[Saved data entries]
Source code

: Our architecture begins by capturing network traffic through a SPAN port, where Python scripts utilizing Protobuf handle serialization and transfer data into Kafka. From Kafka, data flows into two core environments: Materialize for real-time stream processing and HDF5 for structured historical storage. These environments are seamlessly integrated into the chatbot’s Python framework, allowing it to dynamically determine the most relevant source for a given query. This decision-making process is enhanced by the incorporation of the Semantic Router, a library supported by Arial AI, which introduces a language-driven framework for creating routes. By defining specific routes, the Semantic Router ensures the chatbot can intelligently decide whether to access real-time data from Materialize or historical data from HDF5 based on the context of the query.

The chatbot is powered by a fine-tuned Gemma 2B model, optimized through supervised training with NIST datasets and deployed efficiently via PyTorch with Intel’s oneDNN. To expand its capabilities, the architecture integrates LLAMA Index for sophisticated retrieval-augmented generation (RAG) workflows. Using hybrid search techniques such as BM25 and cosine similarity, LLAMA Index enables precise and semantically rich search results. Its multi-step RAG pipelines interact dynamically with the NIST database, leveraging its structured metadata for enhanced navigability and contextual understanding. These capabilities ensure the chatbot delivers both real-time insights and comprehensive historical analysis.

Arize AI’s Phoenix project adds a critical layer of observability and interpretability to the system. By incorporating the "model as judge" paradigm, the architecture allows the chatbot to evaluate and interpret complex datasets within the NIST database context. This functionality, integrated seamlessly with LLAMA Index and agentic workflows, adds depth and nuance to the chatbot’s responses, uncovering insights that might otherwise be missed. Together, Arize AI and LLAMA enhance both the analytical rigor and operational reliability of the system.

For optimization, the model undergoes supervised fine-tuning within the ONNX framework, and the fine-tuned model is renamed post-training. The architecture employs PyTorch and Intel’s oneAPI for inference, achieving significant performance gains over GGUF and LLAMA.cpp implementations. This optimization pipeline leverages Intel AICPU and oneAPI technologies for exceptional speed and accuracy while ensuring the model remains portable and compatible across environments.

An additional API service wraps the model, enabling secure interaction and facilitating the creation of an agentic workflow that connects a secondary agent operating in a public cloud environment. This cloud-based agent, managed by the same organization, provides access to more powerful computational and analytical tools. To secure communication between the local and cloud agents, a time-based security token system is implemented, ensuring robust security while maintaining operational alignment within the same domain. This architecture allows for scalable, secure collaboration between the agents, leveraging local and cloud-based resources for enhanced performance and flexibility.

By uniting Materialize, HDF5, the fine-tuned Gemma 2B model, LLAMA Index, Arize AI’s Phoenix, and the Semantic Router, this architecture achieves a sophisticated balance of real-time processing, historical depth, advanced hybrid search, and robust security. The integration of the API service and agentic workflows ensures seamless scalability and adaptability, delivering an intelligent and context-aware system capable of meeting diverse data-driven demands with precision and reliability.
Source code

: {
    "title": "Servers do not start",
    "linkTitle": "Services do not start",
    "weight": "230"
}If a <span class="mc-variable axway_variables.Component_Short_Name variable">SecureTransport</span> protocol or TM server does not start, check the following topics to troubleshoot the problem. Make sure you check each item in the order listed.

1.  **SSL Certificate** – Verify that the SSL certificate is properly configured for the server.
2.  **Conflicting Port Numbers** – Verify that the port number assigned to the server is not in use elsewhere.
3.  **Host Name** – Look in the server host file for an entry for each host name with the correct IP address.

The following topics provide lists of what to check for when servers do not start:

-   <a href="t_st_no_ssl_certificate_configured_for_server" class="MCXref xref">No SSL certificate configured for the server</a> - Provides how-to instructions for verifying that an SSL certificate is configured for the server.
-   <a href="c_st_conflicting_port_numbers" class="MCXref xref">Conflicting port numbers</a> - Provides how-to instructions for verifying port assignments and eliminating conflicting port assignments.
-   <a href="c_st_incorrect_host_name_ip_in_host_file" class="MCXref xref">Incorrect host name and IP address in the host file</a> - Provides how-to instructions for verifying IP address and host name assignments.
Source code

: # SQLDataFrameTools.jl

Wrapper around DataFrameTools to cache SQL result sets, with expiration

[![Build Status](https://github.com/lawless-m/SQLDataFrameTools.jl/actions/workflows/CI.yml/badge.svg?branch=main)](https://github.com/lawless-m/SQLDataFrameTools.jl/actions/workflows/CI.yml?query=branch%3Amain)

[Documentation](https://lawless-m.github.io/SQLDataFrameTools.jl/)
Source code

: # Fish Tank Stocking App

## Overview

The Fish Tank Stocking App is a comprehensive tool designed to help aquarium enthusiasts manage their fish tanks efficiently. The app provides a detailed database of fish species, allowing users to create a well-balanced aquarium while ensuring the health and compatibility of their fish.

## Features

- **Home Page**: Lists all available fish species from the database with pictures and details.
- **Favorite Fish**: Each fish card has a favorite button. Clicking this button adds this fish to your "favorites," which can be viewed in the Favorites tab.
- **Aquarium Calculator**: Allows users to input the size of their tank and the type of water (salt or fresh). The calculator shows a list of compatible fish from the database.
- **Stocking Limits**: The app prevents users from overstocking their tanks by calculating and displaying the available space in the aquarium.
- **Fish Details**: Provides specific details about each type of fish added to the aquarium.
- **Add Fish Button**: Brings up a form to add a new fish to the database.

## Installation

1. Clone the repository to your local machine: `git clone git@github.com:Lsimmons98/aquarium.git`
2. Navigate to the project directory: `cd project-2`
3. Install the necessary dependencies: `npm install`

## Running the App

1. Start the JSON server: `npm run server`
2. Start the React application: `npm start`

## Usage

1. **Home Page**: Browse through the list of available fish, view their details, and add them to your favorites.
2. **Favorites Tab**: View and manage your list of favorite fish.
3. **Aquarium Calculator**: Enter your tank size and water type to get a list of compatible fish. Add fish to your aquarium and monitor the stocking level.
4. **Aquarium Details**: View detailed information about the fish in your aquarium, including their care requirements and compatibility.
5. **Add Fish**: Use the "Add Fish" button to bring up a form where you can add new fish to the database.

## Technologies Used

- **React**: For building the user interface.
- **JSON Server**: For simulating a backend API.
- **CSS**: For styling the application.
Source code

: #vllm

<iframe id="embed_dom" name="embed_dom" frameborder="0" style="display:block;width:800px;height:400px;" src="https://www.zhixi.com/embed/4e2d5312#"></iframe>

Exercise instructions:
Whichever lines of the records above hold the word "type" should all be copied out.

Solution for this problem:
- **Aquarium Calculator**: Allows users to input the size of their tank and the type of water (salt or fresh). The calculator shows a list of compatible fish from the database.
- **Fish Details**: Provides specific details about each type of fish added to the aquarium.
3. **Aquarium Calculator**: Enter your tank size and water type to get a list of compatible fish. Add fish to your aquarium and monitor the stocking level.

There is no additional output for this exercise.